L’exposition Walker Evans, The Magazine Work raconte l’histoire d’un homme, des Etats-Unis et de la photographie. Elle est présentée pour la première fois en France à la galerie du Pôle Image à Rouen jusqu’au 9 mai.

 

Walker Evans, "People and places in trouble", Fortune, mars 1961, Courtesy of Metropolitan Museum of Art, New York

Walker Evans, « People and places in trouble », Fortune, mars 1961, Courtesy of Metropolitan Museum of Art, New York

Un homme. Walker Evans (1903-1975), un photographe américain autodidacte, a commencé son travail juste avant la crise de 1929. Reconnu comme l’instigateur du style documentaire, il représente aujourd’hui une figure tutélaire de la photographie au XXe siècle.

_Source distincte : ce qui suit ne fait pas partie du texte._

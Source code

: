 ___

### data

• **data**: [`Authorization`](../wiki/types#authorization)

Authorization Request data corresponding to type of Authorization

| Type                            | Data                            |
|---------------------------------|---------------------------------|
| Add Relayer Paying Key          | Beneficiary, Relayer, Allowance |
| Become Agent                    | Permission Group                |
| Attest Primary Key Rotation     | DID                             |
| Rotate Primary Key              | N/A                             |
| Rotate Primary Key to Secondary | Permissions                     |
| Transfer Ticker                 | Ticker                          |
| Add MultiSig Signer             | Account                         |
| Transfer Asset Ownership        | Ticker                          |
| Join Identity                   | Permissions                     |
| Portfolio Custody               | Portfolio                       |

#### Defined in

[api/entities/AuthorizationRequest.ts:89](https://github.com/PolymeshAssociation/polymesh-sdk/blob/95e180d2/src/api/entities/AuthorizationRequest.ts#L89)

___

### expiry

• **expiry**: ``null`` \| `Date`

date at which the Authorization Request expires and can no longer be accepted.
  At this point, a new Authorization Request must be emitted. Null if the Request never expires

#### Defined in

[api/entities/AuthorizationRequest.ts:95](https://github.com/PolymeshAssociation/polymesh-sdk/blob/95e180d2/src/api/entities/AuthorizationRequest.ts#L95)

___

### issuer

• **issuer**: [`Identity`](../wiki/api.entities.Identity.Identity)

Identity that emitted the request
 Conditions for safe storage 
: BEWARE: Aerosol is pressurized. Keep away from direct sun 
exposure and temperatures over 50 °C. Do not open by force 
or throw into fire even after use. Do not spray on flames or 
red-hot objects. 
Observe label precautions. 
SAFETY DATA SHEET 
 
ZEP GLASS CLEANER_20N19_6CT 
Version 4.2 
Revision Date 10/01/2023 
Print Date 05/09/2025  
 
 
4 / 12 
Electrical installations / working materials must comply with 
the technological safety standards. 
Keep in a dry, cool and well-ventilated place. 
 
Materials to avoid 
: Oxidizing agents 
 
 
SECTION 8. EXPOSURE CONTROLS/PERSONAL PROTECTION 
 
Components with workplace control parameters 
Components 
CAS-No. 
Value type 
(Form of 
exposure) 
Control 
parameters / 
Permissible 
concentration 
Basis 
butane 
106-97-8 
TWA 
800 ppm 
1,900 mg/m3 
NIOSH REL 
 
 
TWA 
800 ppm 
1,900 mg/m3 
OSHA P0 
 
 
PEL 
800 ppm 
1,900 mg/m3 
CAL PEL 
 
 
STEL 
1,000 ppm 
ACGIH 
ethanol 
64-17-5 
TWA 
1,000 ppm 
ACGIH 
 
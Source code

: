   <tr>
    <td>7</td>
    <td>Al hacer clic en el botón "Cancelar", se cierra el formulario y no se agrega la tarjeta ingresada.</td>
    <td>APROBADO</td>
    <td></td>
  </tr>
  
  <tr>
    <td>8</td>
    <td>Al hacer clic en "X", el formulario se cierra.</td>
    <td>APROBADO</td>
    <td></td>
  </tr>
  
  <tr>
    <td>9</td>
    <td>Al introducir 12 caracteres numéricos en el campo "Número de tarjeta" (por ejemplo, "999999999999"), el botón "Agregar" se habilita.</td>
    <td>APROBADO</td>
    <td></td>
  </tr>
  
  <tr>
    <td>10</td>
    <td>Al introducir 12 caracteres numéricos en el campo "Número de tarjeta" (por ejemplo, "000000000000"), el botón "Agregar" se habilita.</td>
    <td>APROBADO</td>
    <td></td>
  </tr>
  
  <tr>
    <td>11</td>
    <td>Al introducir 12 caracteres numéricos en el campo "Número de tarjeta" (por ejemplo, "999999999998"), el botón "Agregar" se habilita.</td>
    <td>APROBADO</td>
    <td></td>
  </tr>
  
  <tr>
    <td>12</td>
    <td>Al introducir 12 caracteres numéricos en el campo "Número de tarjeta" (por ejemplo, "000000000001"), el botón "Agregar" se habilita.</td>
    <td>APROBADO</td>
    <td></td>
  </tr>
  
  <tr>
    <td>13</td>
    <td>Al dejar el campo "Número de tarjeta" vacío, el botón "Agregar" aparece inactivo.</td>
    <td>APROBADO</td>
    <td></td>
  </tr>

Pendant 40 années, il a réalisé un véritable travail éditorial, utilisant un vocabulaire quelque peu désuet.

Exposé au MoMa, Museum of modern art à New York, à l’âge de 35 ans, Walker Evans était certes photographe mais il a voulu aussi s’imposer comme auteur. A la presse, notamment à Fortune, il proposait ses sujets, prenait les photos, rédigeait les articles et contrôlait la mise en page. Il avait gagné une grande liberté éditoriale.

 

Des histoires. Les œuvres racontent non seulement l’histoire de Walker Evans, mais aussi celle de la photographie et des Etats-Unis. Walker Evans observe son époque et se pose en témoin des années folles, d’un krach boursier qui entraina une grande dépression, du New Deal et de l’avènement de la société de consommation. Ambitieux et audacieux, il n’hésite à évoquer quelques dérives économiques dans Fortune, magazine publié pour le monde des affaires. Walker Evans s’est également beaucoup intéressé à l’architecture, notamment à celle du XIXe siècle et du début du XXe siècle, à un moment où les bâtiments de ces époques ne séduisaient plus. Il était attaché à la notion de patrimoine.

 

 

Un travail pluriel. L’exposition, Walker Evans, The Magazine Work, prend des formes singulières puisqu’elle rassemble diverses reproductions d’essais, de portfolios, des reportages publiés dans plusieurs magazines. Elle traverse ainsi quatre décennies de travail et de courants photographiques, allant d’une approche avant-garde, empruntée à celle des Européens, jusqu’à son style documentaire qui lui est si propre.

 

 

  • Jusqu’au 9 mai, tous les jours, du mardi au samedi de 14 heures à 18 heures à la galerie du Pôle Image, rue de la Chaîne à Rouen. Entrée libre.